» EXERCISE GOAL:
Among the entries below, find every line that has "является" and pull it out.

━━━━━ MATERIAL SUPPLIED

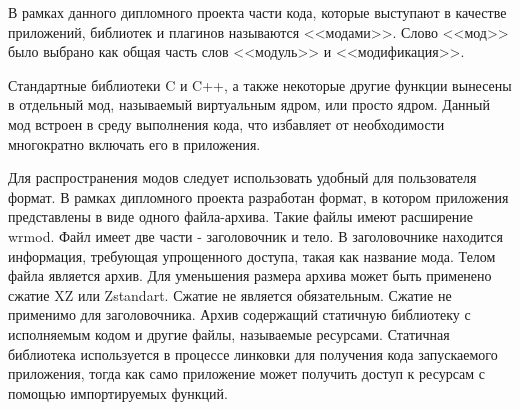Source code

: В рамках данного дипломного проекта части кода, которые выступают в качестве приложений, библиотек и плагинов называются <<модами>>. 
Слово <<мод>> было выбрано как общая часть слов <<модуль>> и <<модификация>>.

Стандартные библиотеки C и C++, а также некоторые другие функции вынесены в отдельный мод, называемый виртуальным ядром, или просто ядром.
Данный мод встроен в среду выполнения кода, что избавляет от необходимости многократно включать его в приложения.

Для распространения модов следует использовать удобный для пользователя формат.
В рамках дипломного проекта разработан формат, в котором приложения представлены в виде одного файла-архива.
Такие файлы имеют расширение wrmod.
Файл имеет две части - заголовочник и тело.
В заголовочнике находится информация, требующая упрощенного доступа, такая как название мода.
Телом файла является архив.
Для уменьшения размера архива может быть применено сжатие XZ или Zstandart.
Сжатие не является обязательным.
Сжатие не применимо для заголовочника.
Архив содержащий статичную библиотеку с исполняемым кодом и другие файлы, называемые ресурсами.
Статичная библиотека используется в процессе линковки для получения кода запускаемого приложения, тогда как само приложение может получить доступ к ресурсам с помощью импортируемых функций.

━━━━━━━━━━

» RESPONSE TO THE EXERCISE:
Телом файла является архив.
Сжатие не является обязательным.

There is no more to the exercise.